Sealed switches lose to polymorphism in one situation: when the operation is also a closed set and the implementation is naturally a per-type method. Then a virtual call has a single inlining target and the switch is redundant.

public sealed interface Shape permits Circle, Square, Triangle {
    double area();
}
public record Circle(double r) implements Shape {
    public double area() { return Math.PI * r * r; }
}
// etc.

public double total(List<Shape> shapes) {
    double sum = 0;
    for (Shape s : shapes) sum += s.area();   // virtual call, monomorphic per element
    return sum;
}

The virtual s.area() call is monomorphic at each iteration if the list is type-mixed; the JIT inlines per inline cache slot (bimorphic up to two types). For a list with one shape type, it's faster than the equivalent switch because there's no type-check chain — just the direct dispatch on the receiver.

The rule of thumb:

  • Operations on the type (one method per variant) — polymorphism.
  • Operations from outside (a third party wants to dispatch on the variant) — sealed + switch.
  • Both — define the method on the type for the natural cases and use a switch for the outside-defined operations.

Sealed types and polymorphism are complementary, not competing. Choose by where the operations live.


10. Quick rules — performance-oriented sealed design

  • Keep permits final. The JIT optimises the closure best when no branch is open.
  • Use record patterns for destructuring. Records cooperate with escape analysis; no boxing, no allocation.
  • Avoid non-sealed in performance-critical code. It reintroduces CHA dependencies.
  • For 2–6 variants, the typeswitch chain is fastest. Don't try to hand-roll a hash.
  • Constructions of records inside hot loops often get scalar-replaced by EA. Confirm with PrintEliminateAllocations.
  • For operations natural to the type, prefer polymorphism (virtual call) over a sealed switch. For operations defined outside the type, prefer the switch.
  • Bootstrap cost is paid once per call site. Don't measure it in microbenchmarks unless cold start matters.
  • When benchmarking, separate monomorphic and megamorphic test cases.

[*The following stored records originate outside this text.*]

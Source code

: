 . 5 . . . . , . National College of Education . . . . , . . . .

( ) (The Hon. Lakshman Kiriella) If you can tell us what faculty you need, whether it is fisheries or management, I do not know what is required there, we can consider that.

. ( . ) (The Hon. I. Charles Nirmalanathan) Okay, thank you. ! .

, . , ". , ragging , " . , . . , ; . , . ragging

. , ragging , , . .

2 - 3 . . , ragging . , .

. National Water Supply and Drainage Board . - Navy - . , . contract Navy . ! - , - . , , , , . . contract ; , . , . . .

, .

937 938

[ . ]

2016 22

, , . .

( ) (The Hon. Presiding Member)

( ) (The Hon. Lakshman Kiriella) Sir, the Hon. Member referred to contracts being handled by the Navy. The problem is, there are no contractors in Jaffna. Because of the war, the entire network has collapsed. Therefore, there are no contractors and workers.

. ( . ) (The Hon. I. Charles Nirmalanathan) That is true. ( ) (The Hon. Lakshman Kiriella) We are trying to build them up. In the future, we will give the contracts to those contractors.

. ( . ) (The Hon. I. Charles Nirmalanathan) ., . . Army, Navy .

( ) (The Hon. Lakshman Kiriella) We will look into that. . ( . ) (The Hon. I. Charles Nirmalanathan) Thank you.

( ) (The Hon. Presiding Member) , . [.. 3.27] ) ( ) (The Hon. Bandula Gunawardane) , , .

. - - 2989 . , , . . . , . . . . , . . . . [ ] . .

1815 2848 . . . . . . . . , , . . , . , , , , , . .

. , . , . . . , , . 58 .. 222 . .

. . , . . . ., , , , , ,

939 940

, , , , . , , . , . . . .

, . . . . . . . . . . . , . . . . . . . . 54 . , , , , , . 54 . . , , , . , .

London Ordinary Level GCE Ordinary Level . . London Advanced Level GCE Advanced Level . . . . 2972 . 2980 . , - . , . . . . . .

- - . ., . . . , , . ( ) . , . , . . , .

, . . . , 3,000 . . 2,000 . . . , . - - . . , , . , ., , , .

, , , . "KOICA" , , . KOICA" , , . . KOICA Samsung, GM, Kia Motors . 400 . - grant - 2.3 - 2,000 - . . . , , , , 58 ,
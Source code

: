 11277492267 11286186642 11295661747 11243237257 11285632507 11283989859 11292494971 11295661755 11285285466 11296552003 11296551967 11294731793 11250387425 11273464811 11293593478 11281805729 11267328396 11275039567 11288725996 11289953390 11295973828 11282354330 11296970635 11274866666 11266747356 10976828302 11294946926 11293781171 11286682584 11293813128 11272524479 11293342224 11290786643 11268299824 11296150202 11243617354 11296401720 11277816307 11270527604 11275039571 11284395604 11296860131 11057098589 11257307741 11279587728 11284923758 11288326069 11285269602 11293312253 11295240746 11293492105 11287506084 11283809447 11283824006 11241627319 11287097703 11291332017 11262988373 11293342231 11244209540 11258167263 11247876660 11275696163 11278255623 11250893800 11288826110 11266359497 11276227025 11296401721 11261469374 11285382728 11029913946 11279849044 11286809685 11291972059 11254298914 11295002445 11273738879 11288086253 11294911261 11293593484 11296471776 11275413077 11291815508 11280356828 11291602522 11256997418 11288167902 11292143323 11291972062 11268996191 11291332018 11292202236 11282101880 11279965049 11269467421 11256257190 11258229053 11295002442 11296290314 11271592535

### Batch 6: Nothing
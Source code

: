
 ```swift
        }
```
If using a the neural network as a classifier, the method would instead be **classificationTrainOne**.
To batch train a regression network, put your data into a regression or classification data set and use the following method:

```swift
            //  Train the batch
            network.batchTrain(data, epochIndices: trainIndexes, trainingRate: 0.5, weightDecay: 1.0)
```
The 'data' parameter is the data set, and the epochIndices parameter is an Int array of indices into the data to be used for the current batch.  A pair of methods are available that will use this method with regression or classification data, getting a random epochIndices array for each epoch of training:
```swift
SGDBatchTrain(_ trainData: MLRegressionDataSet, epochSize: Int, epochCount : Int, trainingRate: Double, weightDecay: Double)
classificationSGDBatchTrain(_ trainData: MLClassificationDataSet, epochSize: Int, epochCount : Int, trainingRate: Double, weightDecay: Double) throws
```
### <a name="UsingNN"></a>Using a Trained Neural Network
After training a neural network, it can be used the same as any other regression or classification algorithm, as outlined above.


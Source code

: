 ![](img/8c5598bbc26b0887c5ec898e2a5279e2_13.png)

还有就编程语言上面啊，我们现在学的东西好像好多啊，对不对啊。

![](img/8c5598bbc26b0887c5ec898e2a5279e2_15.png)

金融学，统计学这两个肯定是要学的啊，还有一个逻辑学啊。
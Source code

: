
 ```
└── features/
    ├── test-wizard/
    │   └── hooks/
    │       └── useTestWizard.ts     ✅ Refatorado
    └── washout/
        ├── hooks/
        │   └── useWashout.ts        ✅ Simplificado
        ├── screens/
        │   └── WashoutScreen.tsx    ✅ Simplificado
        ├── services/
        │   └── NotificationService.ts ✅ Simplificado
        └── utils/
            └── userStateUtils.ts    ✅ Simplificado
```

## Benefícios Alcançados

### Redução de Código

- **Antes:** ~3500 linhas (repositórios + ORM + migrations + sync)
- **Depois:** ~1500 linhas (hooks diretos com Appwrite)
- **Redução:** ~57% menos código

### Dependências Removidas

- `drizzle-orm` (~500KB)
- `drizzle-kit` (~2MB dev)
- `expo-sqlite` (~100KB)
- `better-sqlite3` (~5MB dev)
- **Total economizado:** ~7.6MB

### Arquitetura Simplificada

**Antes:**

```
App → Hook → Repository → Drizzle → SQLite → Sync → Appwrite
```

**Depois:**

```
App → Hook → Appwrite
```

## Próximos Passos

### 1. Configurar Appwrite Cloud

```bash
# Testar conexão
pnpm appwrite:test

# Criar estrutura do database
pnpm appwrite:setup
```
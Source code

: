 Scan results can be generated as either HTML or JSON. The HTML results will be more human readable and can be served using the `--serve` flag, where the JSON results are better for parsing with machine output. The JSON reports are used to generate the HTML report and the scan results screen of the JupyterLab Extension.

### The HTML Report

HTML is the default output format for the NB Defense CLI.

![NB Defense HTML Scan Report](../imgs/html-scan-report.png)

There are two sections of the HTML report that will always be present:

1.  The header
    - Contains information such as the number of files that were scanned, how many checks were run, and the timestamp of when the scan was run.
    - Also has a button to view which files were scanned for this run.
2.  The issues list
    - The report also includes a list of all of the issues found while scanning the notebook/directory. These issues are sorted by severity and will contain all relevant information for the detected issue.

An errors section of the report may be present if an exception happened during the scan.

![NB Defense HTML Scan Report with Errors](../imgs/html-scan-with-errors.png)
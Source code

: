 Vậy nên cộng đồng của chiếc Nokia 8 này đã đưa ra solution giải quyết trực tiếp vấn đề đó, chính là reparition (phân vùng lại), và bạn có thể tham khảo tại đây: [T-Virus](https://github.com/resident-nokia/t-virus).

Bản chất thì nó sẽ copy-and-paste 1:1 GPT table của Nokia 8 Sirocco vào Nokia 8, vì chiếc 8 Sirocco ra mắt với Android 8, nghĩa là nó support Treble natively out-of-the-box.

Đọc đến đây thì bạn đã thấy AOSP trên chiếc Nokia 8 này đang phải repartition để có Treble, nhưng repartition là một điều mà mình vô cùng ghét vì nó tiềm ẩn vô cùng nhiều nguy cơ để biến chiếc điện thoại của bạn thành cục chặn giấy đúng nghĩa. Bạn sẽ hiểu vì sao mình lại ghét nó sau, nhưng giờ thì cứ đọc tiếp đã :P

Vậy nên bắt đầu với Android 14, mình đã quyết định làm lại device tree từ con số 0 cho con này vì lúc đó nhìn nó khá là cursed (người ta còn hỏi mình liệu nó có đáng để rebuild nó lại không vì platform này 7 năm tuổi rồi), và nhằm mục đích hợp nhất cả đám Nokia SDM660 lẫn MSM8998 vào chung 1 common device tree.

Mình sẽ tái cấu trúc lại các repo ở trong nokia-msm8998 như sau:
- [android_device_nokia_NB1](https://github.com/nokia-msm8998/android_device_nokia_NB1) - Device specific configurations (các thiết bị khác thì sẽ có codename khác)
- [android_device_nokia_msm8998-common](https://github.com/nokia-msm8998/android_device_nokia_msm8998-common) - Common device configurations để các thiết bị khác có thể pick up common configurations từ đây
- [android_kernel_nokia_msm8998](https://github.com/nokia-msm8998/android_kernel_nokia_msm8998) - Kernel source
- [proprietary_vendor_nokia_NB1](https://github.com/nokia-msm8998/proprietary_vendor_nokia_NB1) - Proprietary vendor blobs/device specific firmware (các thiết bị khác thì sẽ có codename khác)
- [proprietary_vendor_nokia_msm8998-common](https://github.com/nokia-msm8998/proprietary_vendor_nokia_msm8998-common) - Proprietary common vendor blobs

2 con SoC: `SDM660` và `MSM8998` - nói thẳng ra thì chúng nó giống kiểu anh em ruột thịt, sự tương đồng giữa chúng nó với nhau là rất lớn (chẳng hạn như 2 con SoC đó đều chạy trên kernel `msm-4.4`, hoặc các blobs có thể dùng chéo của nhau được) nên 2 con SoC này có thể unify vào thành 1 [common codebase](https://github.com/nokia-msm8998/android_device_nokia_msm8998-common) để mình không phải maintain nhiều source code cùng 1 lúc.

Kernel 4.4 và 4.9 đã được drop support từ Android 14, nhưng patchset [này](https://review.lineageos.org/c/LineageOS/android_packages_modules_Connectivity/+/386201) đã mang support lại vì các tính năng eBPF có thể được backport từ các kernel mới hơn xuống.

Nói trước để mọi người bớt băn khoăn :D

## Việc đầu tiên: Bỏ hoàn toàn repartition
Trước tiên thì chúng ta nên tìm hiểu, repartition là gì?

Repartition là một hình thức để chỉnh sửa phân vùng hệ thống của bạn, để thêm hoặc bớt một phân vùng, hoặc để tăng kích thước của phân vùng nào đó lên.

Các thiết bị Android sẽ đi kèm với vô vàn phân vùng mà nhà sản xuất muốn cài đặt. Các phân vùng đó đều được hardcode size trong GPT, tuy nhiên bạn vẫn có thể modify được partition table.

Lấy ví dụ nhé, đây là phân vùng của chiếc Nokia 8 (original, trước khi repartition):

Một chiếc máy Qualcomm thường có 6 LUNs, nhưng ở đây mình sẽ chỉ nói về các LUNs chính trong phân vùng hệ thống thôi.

Sealed switch is consistent; polymorphism varies wildly.
  • Inspect with -XX:+PrintInlining, -XX:+PrintEliminateAllocations, and JFR. Don't guess; measure.
  • The performance gap between sealed switch and polymorphism is small in monomorphic code. The gap is large (5–10x) in megamorphic code. Design accordingly.

The general law: sealed + record + pattern switch is the JIT-friendliest shape for closed-world dispatch. The JIT can do for sealed types what it cannot do for open hierarchies — prove the closure and bake it into the compiled code. Where performance matters, sealing is not a performance cost; it is a performance lever.